→ WHAT YOU ARE ASKED TO DO:
Could you please find each line in the records that contains the word "kanmu" and copy it?

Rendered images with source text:
[Start of Attachment]
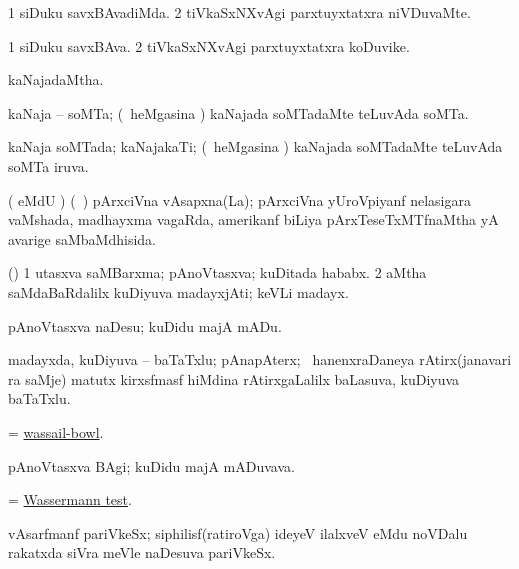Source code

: \bentry
{} 
\gl{\kirxvi}
\expl{}
\bmng
\bnum
\num{1} siDuku savxBAvadiMda. 
\num{2} tiVkaSxNXvAgi parxtuyxtatxra niVDuvaMte. 
\enum
\emng
\eentry

\bentry
{} 
\gl{\nA}
\expl{}
\bmng
\bnum
\num{1} siDuku savxBAva. 
\num{2} tiVkaSxNXvAgi parxtuyxtatxra koDuvike. 
\enum
\emng
\eentry

\bentry
{} 
\gl{\gu}
\expl{}
\bmng
kaNajadaMtha. 
\emng
\eentry

\bentry
{} 
\gl{\nA}
\expl{}
\bmng
kaNaja -- soMTa; (\kanmu\ heMgasina \vi) kaNajada soMTadaMte teLuvAda soMTa. 
\emng
\eentry

\bentry
{} 
\gl{\gu}
\expl{}
\bmng
kaNaja soMTada; kaNajakaTi; (\kanmu\ heMgasina \vi) kaNajada soMTadaMte teLuvAda soMTa iruva. 
\emng
\eentry

\bentry
{} 
\gl{\gu}
\expl{}
\bmng
( eMdU \parx) (\sA\ \hiV) pArxciVna vAsapxna(La); pArxciVna yUroVpiyanf nelasigara vaMshada, madhayxma vagaRda, amerikanf biLiya pArxTeseTxMTfnaMtha yA avarige saMbaMdhisida. 
\emng
\eentry

\bentry
{} 
\gl{\nA}
\expl{}
\bmng
(\pArxparx) 
\bnum
\num{1} utasxva saMBarxma; pAnoVtasxva; kuDitada hababx. 
\num{2} aMtha saMdaBaRdalilx kuDiyuva madayxjAti; keVLi madayx. 
\enum
\emng
\eentry

\bentry
{} 
\gl{\akirx}
\expl{}
\bmng
pAnoVtasxva naDesu; kuDidu majA mADu. 
\emng
\eentry

\bentry
{} 
\gl{\nA}
\expl{}
\bmng
madayxda, kuDiyuva -- baTaTxlu; pAnapAterx; \kanmu\ hanenxraDaneya rAtirx(janavari ra saMje) matutx kirxsfmasf hiMdina rAtirxgaLalilx baLasuva, kuDiyuva baTaTxlu. 
\emng
\eentry

\bentry
{} 
\gl{\nA}
\expl{}
\bmng
= \hyperlink{wassail-bowl}{wassail-bowl}. 
\emng
\eentry

\bentry
{} 
\gl{\nA}
\expl{}
\bmng
pAnoVtasxva BAgi; kuDidu majA mADuvava. 
\emng
\eentry

\bentry
{} 
\gl{\nA}
\expl{}
\bmng
= \hyperlink{Wassermann test}{Wassermann test}. 
\emng
\eentry

\bentry
{} 
\gl{\nA}
\expl{}
\bmng
vAsarfmanf pariVkeSx; siphilisf(ratiroVga) ideyeV ilalxveV eMdu noVDalu rakatxda siVra meVle naDesuva pariVkeSx. 
\emng
\eentry

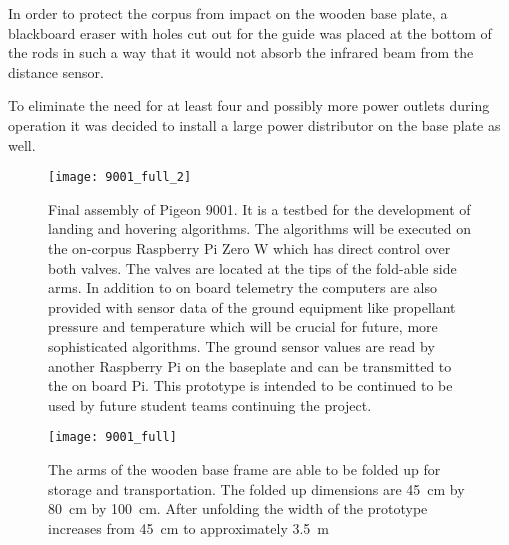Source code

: In order to protect the corpus from impact on the wooden base plate, a blackboard eraser with holes cut out for the guide was placed at the bottom of the rods in such a way that it would not absorb the infrared beam from the distance sensor.

To eliminate the need for at least four and possibly more power outlets during operation it was decided to install a large power distributor on the base plate as well.

\begin{figure}[H]
\centering

\texttt{[image: 9001\_full\_2]}

\caption{Final assembly of Pigeon 9001. It is a testbed for the development of landing and hovering algorithms. The algorithms will be executed on the on-corpus Raspberry Pi Zero W which has direct control over both valves. The valves are located at the tips of the fold-able side arms. In addition to on board telemetry the computers are also provided with sensor data of the ground equipment like propellant pressure and temperature which will be crucial for future, more sophisticated algorithms. The ground sensor values are read by another Raspberry Pi on the baseplate and can be transmitted to the on board Pi. This prototype is intended to be continued to be used by future student teams continuing the project.}
\end{figure}

\begin{figure}[H]
\centering

\texttt{[image: 9001\_full]}

\caption{The arms of the wooden base frame are able to be folded up for storage and transportation. The folded up dimensions are \SI{45}{\centi\meter} by \SI{80}{\centi\meter} by \SI{100}{\centi\meter}. After unfolding the width of the prototype increases from \SI{45}{\centi\meter} to approximately \SI{3.5}{\meter}}
\end{figure}
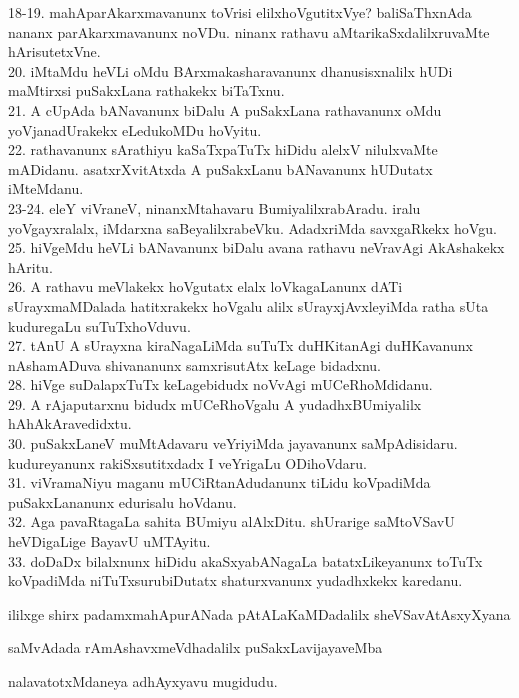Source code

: \documentclass{article}
\begin{document}
18-19. mahAparAkarxmavanunx toVrisi elilxhoVgutitxVye? baliSaThxnAda nananx parAkarxmavanunx noVDu. ninanx rathavu aMtarikaSxdalilxruvaMte hArisutetxVne.\\
20. iMtaMdu heVLi oMdu BArxmakasharavanunx dhanusisxnalilx hUDi maMtirxsi puSakxLana rathakekx biTaTxnu.\\
21. A cUpAda bANavanunx biDalu A puSakxLana rathavanunx oMdu yoVjanadUrakekx eLedukoMDu hoVyitu.\\
22. rathavanunx sArathiyu kaSaTxpaTuTx hiDidu alelxV nilulxvaMte mADidanu. asatxrXvitAtxda A puSakxLanu bANavanunx hUDutatx iMteMdanu.\\
23-24. eleY viVraneV, ninanxMtahavaru BumiyalilxrabAradu. iralu yoVgayxralalx, iMdarxna saBeyalilxrabeVku. AdadxriMda savxgaRkekx hoVgu.\\
25. hiVgeMdu heVLi bANavanunx biDalu avana rathavu neVravAgi AkAshakekx hAritu.\\
26. A rathavu meVlakekx hoVgutatx elalx loVkagaLanunx dATi sUrayxmaMDalada hatitxrakekx hoVgalu alilx sUrayxjAvxleyiMda ratha sUta kuduregaLu suTuTxhoVduvu.\\
27. tAnU A sUrayxna kiraNagaLiMda suTuTx duHKitanAgi duHKavanunx nAshamADuva shivananunx samxrisutAtx keLage bidadxnu.\\
28. hiVge suDalapxTuTx keLagebidudx noVvAgi mUCeRhoMdidanu.\\
29. A rAjaputarxnu bidudx mUCeRhoVgalu A yudadhxBUmiyalilx hAhAkAravedidxtu.\\
30. puSakxLaneV muMtAdavaru veYriyiMda jayavanunx saMpAdisidaru. kudureyanunx rakiSxsutitxdadx I veYrigaLu ODihoVdaru.\\
31. viVramaNiyu maganu mUCiRtanAdudanunx tiLidu koVpadiMda puSakxLananunx edurisalu hoVdanu.\\
32. Aga pavaRtagaLa sahita BUmiyu alAlxDitu. shUrarige saMtoVSavU heVDigaLige BayavU uMTAyitu.\\
33. doDaDx bilalxnunx hiDidu akaSxyabANagaLa batatxLikeyanunx toTuTx koVpadiMda niTuTxsurubiDutatx shaturxvanunx yudadhxkekx karedanu.

\begin{center}
ililxge shirx padamxmahApurANada pAtALaKaMDadalilx sheVSavAtAsxyXyana
\end{center}

\begin{center}
saMvAdada rAmAshavxmeVdhadalilx puSakxLavijayaveMba
\end{center}

\begin{center}
nalavatotxMdaneya adhAyxyavu mugidudu.
\end{center}
\end{document}
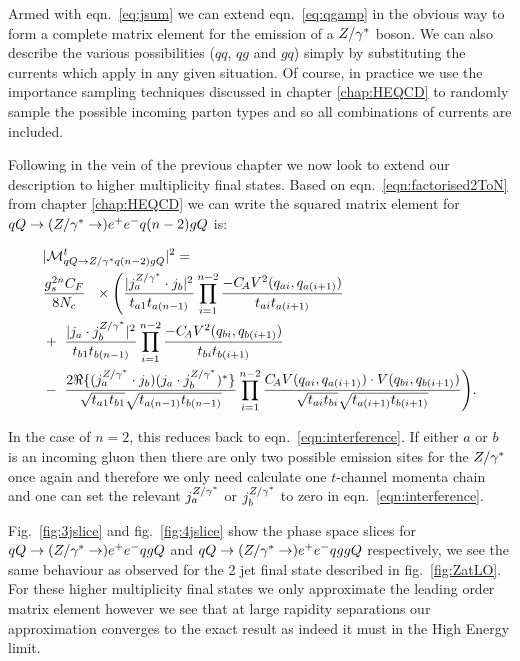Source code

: 		Armed with eqn.~\eqref{eq:jsum} we can extend eqn.~\eqref{eq:qgamp} in the obvious way
		to form a complete matrix element for the emission of a $Z/\gamma^*$ boson.  We can also
		describe the various possibilities ($qq$, $qg$ and $gq$) simply by substituting
		the currents which apply in any given situation.  Of course, in practice we use
		the importance sampling techniques discussed in chapter \ref{chap:HEQCD} to
		randomly sample the possible incoming parton types and so all combinations of
		currents are included.

		Following in the vein of the previous chapter we now look to extend our description
		to higher multiplicity final states.  Based on eqn.~\eqref{eqn:factorised2ToN} from
		chapter \ref{chap:HEQCD} we can write the squared matrix element for
		$qQ\to (Z/\gamma^*\to ) e^+e^- q (n-2)g Q$ is:

		\begin{align}
		\begin{split}
		    &|\mathcal{M}^{t}_{qQ\to Z/\gamma^* q(n-2)gQ}|^2 = \\&\frac{g_s^{2n}C_F}{8N_c}\
		    \ \times \Bigg( \frac{| j_a^{Z/\gamma^*}\cdot j_b|^2}{t_{a1}t_{a(n-1)}} \prod^{n-2}_{i=1} \frac{-C_{\!A} V^2(q_{ai},
		      q_{a(i+1)})}{t_{ai} t_{a(i+1)}}  \\ & + \ \frac{|j_a \cdot j_b^{Z/\gamma^*} |^2}{t_{b1}t_{b(n-1)}}
		    \prod^{n-2}_{i=1}\frac{-C_{\!A} V^2(q_{bi}, q_{b(i+1)})}{t_{bi} t_{b(i+1)}}  \\
		    &-\ \frac{2\Re\{(j_a^{Z/\gamma^*}\cdot j_b)({j_a \cdot
		        j_b^{Z/\gamma^*}})^*\}}{\sqrt{t_{a1}t_{b1}}\sqrt{t_{a(n-1)} t_{b(n-1)}}}
		    \prod^{n-2}_{i=1}\frac{C_{\!A} V(q_{ai}, q_{a(i+1)})\cdot V(q_{bi},
		      q_{b(i+1)})}{\sqrt{t_{ai}t_{bi}} \sqrt{t_{a(i+1)}t_{b(i+1)}}}\Bigg).
			\label{eq:allorderreal}
		\end{split}
		\end{align}

		In the case of $n=2$, this reduces back to eqn.~\eqref{eqn:interference}.  If
		either $a$ or $b$ is an incoming gluon then there are only two possible emission sites
		for the $Z/\gamma^*$ once again and therefore we only need calculate one $t$-channel momenta chain
		and one can set the relevant $j_a^{Z/\gamma^*}$ or $j_b^{Z/\gamma^*}$ to
		zero in eqn.~\eqref{eqn:interference}.

		Fig.~\eqref{fig:3jslice} and fig.~\eqref{fig:4jslice} show the phase space
		slices for $qQ\to(Z/\gamma^*\to)e^+e^-qgQ$ and $qQ\to(Z/\gamma^*\to)e^+e^-qggQ$
		respectively, we see the same behaviour as observed for the 2 jet final state described in
		fig.~\eqref{fig:ZatLO}.  For these higher multiplicity final states we only
		approximate the leading order matrix element however we see that at large rapidity separations
		our approximation converges to the exact result as indeed it must in the High Energy limit.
[End of Attachment]
→ ANSWER:
kaNaja -- soMTa; (\kanmu\ heMgasina \vi) kaNajada soMTadaMte teLuvAda soMTa. 
kaNaja soMTada; kaNajakaTi; (\kanmu\ heMgasina \vi) kaNajada soMTadaMte teLuvAda soMTa iruva. 
madayxda, kuDiyuva -- baTaTxlu; pAnapAterx; \kanmu\ hanenxraDaneya rAtirx(janavari ra saMje) matutx kirxsfmasf hiMdina rAtirxgaLalilx baLasuva, kuDiyuva baTaTxlu. 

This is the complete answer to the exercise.